| Exercise directions |
All of the data must be returned word for word.

| Dataset excerpts |
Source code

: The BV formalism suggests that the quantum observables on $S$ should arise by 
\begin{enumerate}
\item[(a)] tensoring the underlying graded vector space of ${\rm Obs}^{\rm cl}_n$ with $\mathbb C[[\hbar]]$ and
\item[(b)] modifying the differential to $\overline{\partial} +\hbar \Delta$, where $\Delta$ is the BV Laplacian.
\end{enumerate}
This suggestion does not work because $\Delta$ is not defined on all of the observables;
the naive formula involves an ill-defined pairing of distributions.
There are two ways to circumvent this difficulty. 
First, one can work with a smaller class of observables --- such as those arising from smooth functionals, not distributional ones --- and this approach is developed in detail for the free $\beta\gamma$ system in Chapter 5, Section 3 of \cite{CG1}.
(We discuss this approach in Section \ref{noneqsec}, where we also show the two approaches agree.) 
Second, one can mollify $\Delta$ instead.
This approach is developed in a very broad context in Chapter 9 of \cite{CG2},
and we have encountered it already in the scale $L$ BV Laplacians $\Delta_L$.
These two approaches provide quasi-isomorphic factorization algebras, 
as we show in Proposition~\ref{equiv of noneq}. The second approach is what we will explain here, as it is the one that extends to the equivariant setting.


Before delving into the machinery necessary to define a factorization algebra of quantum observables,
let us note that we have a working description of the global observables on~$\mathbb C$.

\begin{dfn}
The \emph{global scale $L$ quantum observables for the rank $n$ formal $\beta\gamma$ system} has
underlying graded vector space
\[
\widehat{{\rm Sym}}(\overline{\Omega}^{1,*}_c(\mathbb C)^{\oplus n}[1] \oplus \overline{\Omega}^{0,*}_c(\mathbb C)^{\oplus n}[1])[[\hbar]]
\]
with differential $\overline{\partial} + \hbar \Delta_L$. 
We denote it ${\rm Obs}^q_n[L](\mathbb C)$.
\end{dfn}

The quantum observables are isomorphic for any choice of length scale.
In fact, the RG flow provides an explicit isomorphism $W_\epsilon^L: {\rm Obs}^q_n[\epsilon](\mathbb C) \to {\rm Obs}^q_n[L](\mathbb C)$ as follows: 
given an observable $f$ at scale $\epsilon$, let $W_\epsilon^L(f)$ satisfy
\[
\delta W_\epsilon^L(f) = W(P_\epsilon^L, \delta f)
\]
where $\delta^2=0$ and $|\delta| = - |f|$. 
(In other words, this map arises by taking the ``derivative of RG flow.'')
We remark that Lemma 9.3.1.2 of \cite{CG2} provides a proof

| Answer to this exercise |
Source code

: The BV formalism suggests that the quantum observables on $S$ should arise by 
\begin{enumerate}
\item[(a)] tensoring the underlying graded vector space of ${\rm Obs}^{\rm cl}_n$ with $\mathbb C[[\hbar]]$ and
\item[(b)] modifying the differential to $\overline{\partial} +\hbar \Delta$, where $\Delta$ is the BV Laplacian.
\end{enumerate}
This suggestion does not work because $\Delta$ is not defined on all of the observables;
the naive formula involves an ill-defined pairing of distributions.
There are two ways to circumvent this difficulty. 
First, one can work with a smaller class of observables --- such as those arising from smooth functionals, not distributional ones --- and this approach is developed in detail for the free $\beta\gamma$ system in Chapter 5, Section 3 of \cite{CG1}.
(We discuss this approach in Section \ref{noneqsec}, where we also show the two approaches agree.) 
Second, one can mollify $\Delta$ instead.
This approach is developed in a very broad context in Chapter 9 of \cite{CG2},
and we have encountered it already in the scale $L$ BV Laplacians $\Delta_L$.
These two approaches provide quasi-isomorphic factorization algebras, 
as we show in Proposition~\ref{equiv of noneq}. The second approach is what we will explain here, as it is the one that extends to the equivariant setting.


Before delving into the machinery necessary to define a factorization algebra of quantum observables,
let us note that we have a working description of the global observables on~$\mathbb C$.

\begin{dfn}
The \emph{global scale $L$ quantum observables for the rank $n$ formal $\beta\gamma$ system} has
underlying graded vector space
\[
\widehat{{\rm Sym}}(\overline{\Omega}^{1,*}_c(\mathbb C)^{\oplus n}[1] \oplus \overline{\Omega}^{0,*}_c(\mathbb C)^{\oplus n}[1])[[\hbar]]
\]
with differential $\overline{\partial} + \hbar \Delta_L$. 
We denote it ${\rm Obs}^q_n[L](\mathbb C)$.
\end{dfn}

The quantum observables are isomorphic for any choice of length scale.
In fact, the RG flow provides an explicit isomorphism $W_\epsilon^L: {\rm Obs}^q_n[\epsilon](\mathbb C) \to {\rm Obs}^q_n[L](\mathbb C)$ as follows: 
given an observable $f$ at scale $\epsilon$, let $W_\epsilon^L(f)$ satisfy
\[
\delta W_\epsilon^L(f) = W(P_\epsilon^L, \delta f)
\]
where $\delta^2=0$ and $|\delta| = - |f|$. 
(In other words, this map arises by taking the ``derivative of RG flow.'')
We remark that Lemma 9.3.1.2 of \cite{CG2} provides a proof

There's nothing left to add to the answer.